See: resize_bounding in functions/functions.ocr.php

Examples of resizing. Notice that due to the noise reduction and boundary removal, that the resizing can include the entire character in the box:

Examples of the characters after resizing

Thinning

Thinning is the process of reducing an image to a skeleton that is 1 pixel wide. This is to remove the effect of the “thickness” of pen strokes on character recognition - so only the shape is left. The Zhang-Suen algorithm has been implemented in queXF to thin the images.

See: thinzs_np in functions/functions.ocr.php

The thinning function was ported from analysis.c in the T. Y. Zhang , C. Y. Suen, A fast parallel algorithm for thinning digital patterns, Communications of the ACM, v.27 n.3, p.236-239, March 1984

Examples of thinning applied to the resized characters:

Examples of the characters after thinning

Overview of image manipulation before feature extraction

Overview of image manipulation before feature extraction for ICR

Feature extraction

This is the process of identifying pertinent information in the image that can be used for training or recognition.
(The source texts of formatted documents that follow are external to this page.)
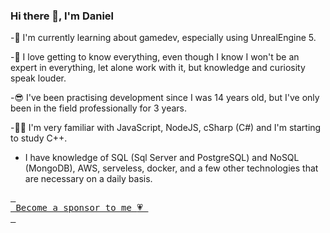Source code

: ### Hi there 👋, I'm Daniel

-🌱 I'm currently learning about gamedev, especially using UnrealEngine 5.

-🤯 I love getting to know everything, even though I know I won't be an expert in everything, let alone work with it, but knowledge and curiosity speak louder.

-😎 I've been practising development since I was 14 years old, but I've only been in the field professionally for 3 years.

-🐱‍👤 I'm very familiar with JavaScript, NodeJS, cSharp (C#) and I'm starting to study C++.

- I have knowledge of SQL (Sql Server and PostgreSQL) and NoSQL (MongoDB), AWS, serveless, docker, and a few other technologies that are necessary on a daily basis.


[<kbd> <br> Become a sponsor to me :heartpulse: <br> </kbd>](https://github.com/sponsors/danielsous)
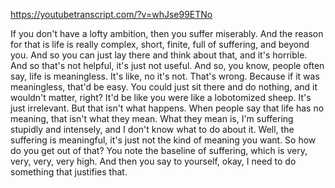 https://youtubetranscript.com/?v=whJse99ETNo

 If you don't have a lofty ambition, then you suffer miserably. And the reason for that is life is really complex, short, finite, full of suffering, and beyond you. And so you can just lay there and think about that, and it's horrible. And so that's not helpful, it's just not useful. And so, you know, people often say, life is meaningless. It's like, no it's not. That's wrong. Because if it was meaningless, that'd be easy. You could just sit there and do nothing, and it wouldn't matter, right? It'd be like you were like a lobotomized sheep. It's just irrelevant. But that isn't what happens. When people say that life has no meaning, that isn't what they mean. What they mean is, I'm suffering stupidly and intensely, and I don't know what to do about it. Well, the suffering is meaningful, it's just not the kind of meaning you want. So how do you get out of that? You note the baseline of suffering, which is very, very, very, very high. And then you say to yourself, okay, I need to do something that justifies that.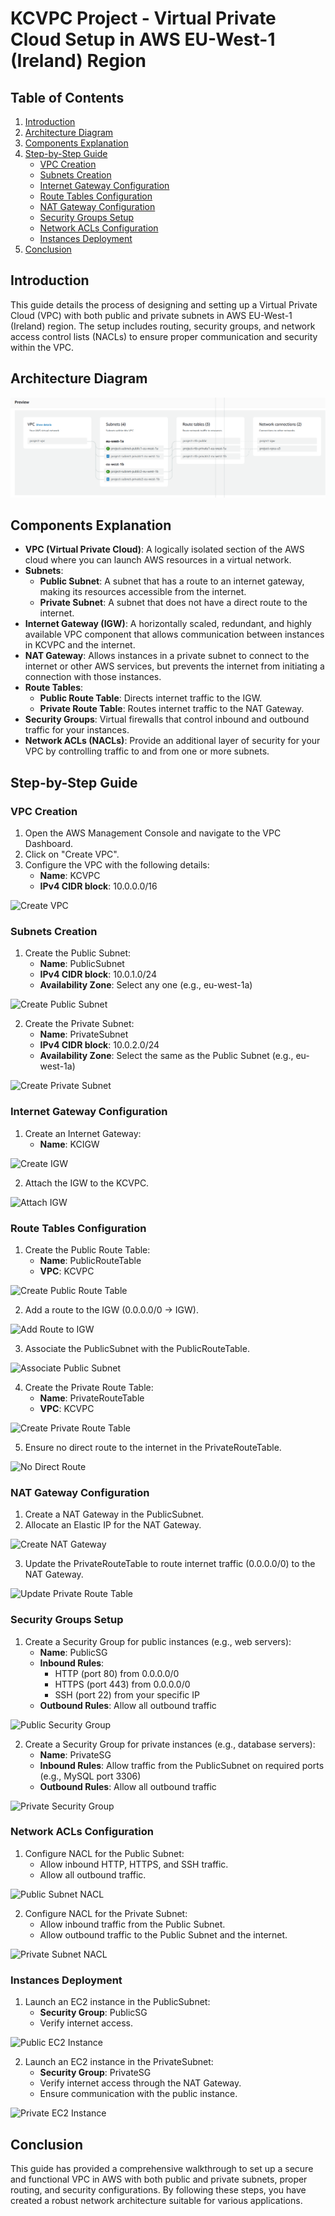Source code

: 
# KCVPC Project - Virtual Private Cloud Setup in AWS EU-West-1 (Ireland) Region
 
## Table of Contents
1. [Introduction](#introduction)
2. [Architecture Diagram](#architecture-diagram)
3. [Components Explanation](#components-explanation)
4. [Step-by-Step Guide](#step-by-step-guide)
    - [VPC Creation](#vpc-creation)
    - [Subnets Creation](#subnets-creation)
    - [Internet Gateway Configuration](#internet-gateway-configuration)
    - [Route Tables Configuration](#route-tables-configuration)
    - [NAT Gateway Configuration](#nat-gateway-configuration)
    - [Security Groups Setup](#security-groups-setup)
    - [Network ACLs Configuration](#network-acls-configuration)
    - [Instances Deployment](#instances-deployment)
5. [Conclusion](#conclusion)
 
## Introduction
This guide details the process of designing and setting up a Virtual Private Cloud (VPC) with both public and private subnets in AWS EU-West-1 (Ireland) region. The setup includes routing, security groups, and network access control lists (NACLs) to ensure proper communication and security within the VPC.
 
## Architecture Diagram
![VPC Architecture Diagram](https://github.com/bankole874/KodeCamp-04repo/blob/main/Assignment/task-05/images/vpc-subnets-routeTables-networkConnections.png)
 
## Components Explanation
 
- **VPC (Virtual Private Cloud)**: A logically isolated section of the AWS cloud where you can launch AWS resources in a virtual network.
- **Subnets**:
  - **Public Subnet**: A subnet that has a route to an internet gateway, making its resources accessible from the internet.
  - **Private Subnet**: A subnet that does not have a direct route to the internet.
- **Internet Gateway (IGW)**: A horizontally scaled, redundant, and highly available VPC component that allows communication between instances in KCVPC and the internet.
- **NAT Gateway**: Allows instances in a private subnet to connect to the internet or other AWS services, but prevents the internet from initiating a connection with those instances.
- **Route Tables**:
  - **Public Route Table**: Directs internet traffic to the IGW.
  - **Private Route Table**: Routes internet traffic to the NAT Gateway.
- **Security Groups**: Virtual firewalls that control inbound and outbound traffic for your instances.
- **Network ACLs (NACLs)**: Provide an additional layer of security for your VPC by controlling traffic to and from one or more subnets.
 
## Step-by-Step Guide
 
### VPC Creation
 
1. Open the AWS Management Console and navigate to the VPC Dashboard.
2. Click on "Create VPC".
3. Configure the VPC with the following details:
   - **Name**: KCVPC
   - **IPv4 CIDR block**: 10.0.0.0/16
 
![Create VPC](./images/create_vpc.png)
 
### Subnets Creation
 
1. Create the Public Subnet:
   - **Name**: PublicSubnet
   - **IPv4 CIDR block**: 10.0.1.0/24
   - **Availability Zone**: Select any one (e.g., eu-west-1a)
 
![Create Public Subnet](./images/create_public_subnet.png)
 
2. Create the Private Subnet:
   - **Name**: PrivateSubnet
   - **IPv4 CIDR block**: 10.0.2.0/24
   - **Availability Zone**: Select the same as the Public Subnet (e.g., eu-west-1a)
 
![Create Private Subnet](./images/create_private_subnet.png)
 
### Internet Gateway Configuration
 
1. Create an Internet Gateway:
   - **Name**: KCIGW
 
![Create IGW](./images/create_igw.png)
 
2. Attach the IGW to the KCVPC.
 
![Attach IGW](./images/attach_igw.png)
 
### Route Tables Configuration
 
1. Create the Public Route Table:
   - **Name**: PublicRouteTable
   - **VPC**: KCVPC
 
![Create Public Route Table](./images/create_public_route_table.png)
 
2. Add a route to the IGW (0.0.0.0/0 -> IGW).
 
![Add Route to IGW](./images/add_route_to_igw.png)
 
3. Associate the PublicSubnet with the PublicRouteTable.
 
![Associate Public Subnet](./images/associate_public_subnet.png)
 
4. Create the Private Route Table:
   - **Name**: PrivateRouteTable
   - **VPC**: KCVPC
 
![Create Private Route Table](./images/create_private_route_table.png)
 
5. Ensure no direct route to the internet in the PrivateRouteTable.
 
![No Direct Route](./images/no_direct_route.png)
 
### NAT Gateway Configuration
 
1. Create a NAT Gateway in the PublicSubnet.
2. Allocate an Elastic IP for the NAT Gateway.
 
![Create NAT Gateway](./images/create_nat_gateway.png)
 
3. Update the PrivateRouteTable to route internet traffic (0.0.0.0/0) to the NAT Gateway.
 
![Update Private Route Table](./images/update_private_route_table.png)
 
### Security Groups Setup
 
1. Create a Security Group for public instances (e.g., web servers):
   - **Name**: PublicSG
   - **Inbound Rules**:
     - HTTP (port 80) from 0.0.0.0/0
     - HTTPS (port 443) from 0.0.0.0/0
     - SSH (port 22) from your specific IP
   - **Outbound Rules**: Allow all outbound traffic
 
![Public Security Group](./images/public_security_group.png)
 
2. Create a Security Group for private instances (e.g., database servers):
   - **Name**: PrivateSG
   - **Inbound Rules**: Allow traffic from the PublicSubnet on required ports (e.g., MySQL port 3306)
   - **Outbound Rules**: Allow all outbound traffic
 
![Private Security Group](./images/private_security_group.png)
 
### Network ACLs Configuration
 
1. Configure NACL for the Public Subnet:
   - Allow inbound HTTP, HTTPS, and SSH traffic.
   - Allow all outbound traffic.
 
![Public Subnet NACL](./images/public_subnet_nacl.png)
 
2. Configure NACL for the Private Subnet:
   - Allow inbound traffic from the Public Subnet.
   - Allow outbound traffic to the Public Subnet and the internet.
 
![Private Subnet NACL](./images/private_subnet_nacl.png)
 
### Instances Deployment
 
1. Launch an EC2 instance in the PublicSubnet:
   - **Security Group**: PublicSG
   - Verify internet access.
 
![Public EC2 Instance](./images/public_ec2_instance.png)
 
2. Launch an EC2 instance in the PrivateSubnet:
   - **Security Group**: PrivateSG
   - Verify internet access through the NAT Gateway.
   - Ensure communication with the public instance.
 
![Private EC2 Instance](./images/private_ec2_instance.png)
 
## Conclusion
This guide has provided a comprehensive walkthrough to set up a secure and functional VPC in AWS with both public and private subnets, proper routing, and security configurations. By following these steps, you have created a robust network architecture suitable for various applications.
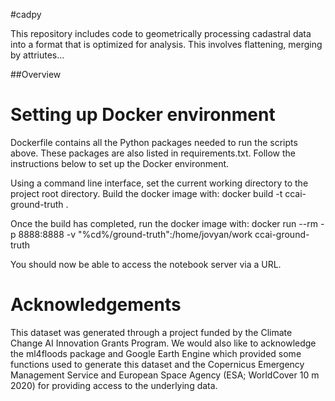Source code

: #cadpy

This repository includes code to geometrically processing cadastral data into a format that is optimized for analysis. This involves flattening, merging by attriutes...


##Overview


# Setting up Docker environment
Dockerfile contains all the Python packages needed to run the scripts above. These packages are also listed in requirements.txt. Follow the instructions below to set up the Docker environment.

Using a command line interface, set the current working directory to the project root directory. Build the docker image with: docker build -t ccai-ground-truth .

Once the build has completed, run the docker image with: docker run --rm -p 8888:8888 -v "%cd%/ground-truth":/home/jovyan/work ccai-ground-truth

You should now be able to access the notebook server via a URL.

# Acknowledgements
This dataset was generated through a project funded by the Climate Change AI Innovation Grants Program. We would also like to acknowledge the ml4floods package and Google Earth Engine which provided some functions used to generate this dataset and the Copernicus Emergency Management Service and European Space Agency (ESA; WorldCover 10 m 2020) for providing access to the underlying data.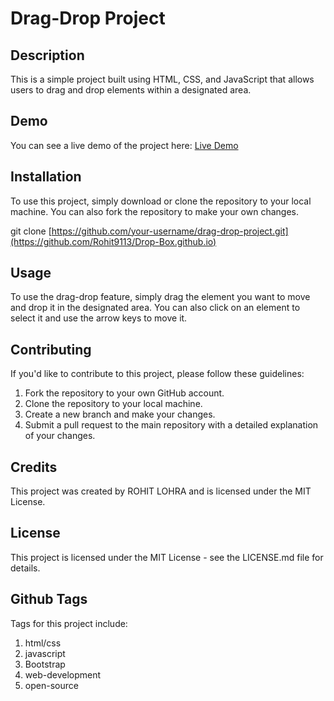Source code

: # Drag-Drop Project
## Description
This is a simple project built using HTML, CSS, and JavaScript that allows users to drag and drop elements within a designated area.

## Demo
You can see a live demo of the project here: [Live Demo](https://rohit9113.github.io/Drop-Box.github.io/)

## Installation
To use this project, simply download or clone the repository to your local machine. You can also fork the repository to make your own changes.


git clone [https://github.com/your-username/drag-drop-project.git](https://github.com/Rohit9113/Drop-Box.github.io)

## Usage
To use the drag-drop feature, simply drag the element you want to move and drop it in the designated area. You can also click on an element to select it and use the arrow keys to move it.

## Contributing
If you'd like to contribute to this project, please follow these guidelines:

1. Fork the repository to your own GitHub account.
2. Clone the repository to your local machine.
3. Create a new branch and make your changes.
4. Submit a pull request to the main repository with a detailed explanation of your changes.

## Credits
This project was created by ROHIT LOHRA and is licensed under the MIT License.

## License
This project is licensed under the MIT License - see the LICENSE.md file for details.

## Github Tags
Tags for this project include:

1. html/css
2. javascript
3. Bootstrap
4. web-development
5. open-source
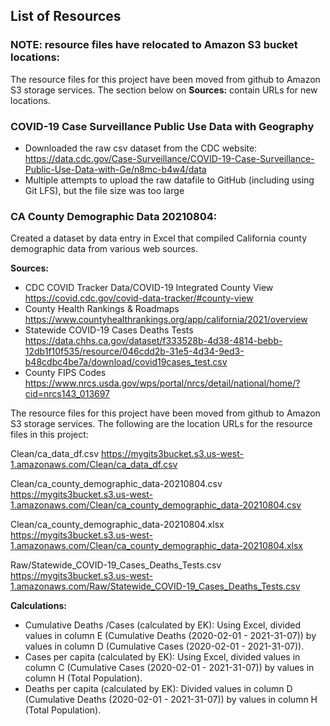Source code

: ## List of Resources

### NOTE: resource files have relocated to Amazon S3 bucket locations:
The resource files for this project have been moved from github to Amazon S3 storage services. The section below on **Sources:** contain URLs for new locations.

### COVID-19 Case Surveillance Public Use Data with Geography
- Downloaded the raw csv dataset from the CDC website:
https://data.cdc.gov/Case-Surveillance/COVID-19-Case-Surveillance-Public-Use-Data-with-Ge/n8mc-b4w4/data
- Multiple attempts to upload the raw datafile to GitHub (including using Git LFS), but the file size was too large

### CA County Demographic Data 20210804:
Created a dataset by data entry in Excel that compiled California county demographic data from various web sources. 

**Sources:**

- CDC COVID Tracker Data/COVID-19 Integrated County View
https://covid.cdc.gov/covid-data-tracker/#county-view
- County Health Rankings & Roadmaps
https://www.countyhealthrankings.org/app/california/2021/overview
- Statewide COVID-19 Cases Deaths Tests
https://data.chhs.ca.gov/dataset/f333528b-4d38-4814-bebb-12db1f10f535/resource/046cdd2b-31e5-4d34-9ed3-b48cdbc4be7a/download/covid19cases_test.csv
- County FIPS Codes
https://www.nrcs.usda.gov/wps/portal/nrcs/detail/national/home/?cid=nrcs143_013697

The resource files for this project have been moved from github to Amazon S3 storage services.
The following are the location URLs for the resource files in this project:

Clean/ca_data_df.csv
https://mygits3bucket.s3.us-west-1.amazonaws.com/Clean/ca_data_df.csv

Clean/ca_county_demographic_data-20210804.csv
https://mygits3bucket.s3.us-west-1.amazonaws.com/Clean/ca_county_demographic_data-20210804.csv

Clean/ca_county_demographic_data-20210804.xlsx
https://mygits3bucket.s3.us-west-1.amazonaws.com/Clean/ca_county_demographic_data-20210804.xlsx

Raw/Statewide_COVID-19_Cases_Deaths_Tests.csv
https://mygits3bucket.s3.us-west-1.amazonaws.com/Raw/Statewide_COVID-19_Cases_Deaths_Tests.csv


**Calculations:**
- Cumulative Deaths /Cases (calculated by EK): Using Excel, divided values in column E (Cumulative Deaths (2020-02-01 - 2021-31-07)) by values in column D (Cumulative Cases (2020-02-01 - 2021-31-07)).
- Cases per capita (calculated by EK): Using Excel, divided values in column C (Cumulative Cases (2020-02-01 - 2021-31-07)) by values in column H (Total Population).
- Deaths per capita (calculated by EK): Divided values in column D (Cumulative Deaths (2020-02-01 - 2021-31-07)) by values in column H (Total Population).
The process used by queXF is to calculate 16 features for an image:

  • Split the image in to 30 degree sections from the centroid (12 sections)
  • For each section, calculate the normalised vector distance. This is the sum of the distance between each filled pixel in the sector and the centroid, divided by the number of filled pixels in the sector. These become 12 “features” of the character image
  • Split the image in to 90 degree sections from the centroid (4 sections)
  • For each section, calculate the proportion of filled pixels in this section compared to the entire image. These become 4 more “features” of the image

See: sector_distance in functions/functions.ocr.php

The algorithm for feature extraction is described in Section 2 of "Hand printed Character Recognition using Neural Networks" by Vamsi K. Madasu, Brian C. Lovell and M. Hanmandlu

Training or Recognition

Once the features have been extracted from a character image, the data can either form part of the training set, or be compared against an existing training set for recognition.

Training

queXF implements training based on fuzzy logic. The 16 features extracted from each character image form 16 fuzzy sets. The mean and variance of each of the 16 fuzzy sets is calculated for each character. These form the knowledge base (KB).

See: generate_kb in functions/functions.ocr.php

Recognition

The “fuzzy distance” between the features in the character image to be recognised, and each character in the knowledge base is calculated. The character with the minimum “fuzzy distance” should identify the character.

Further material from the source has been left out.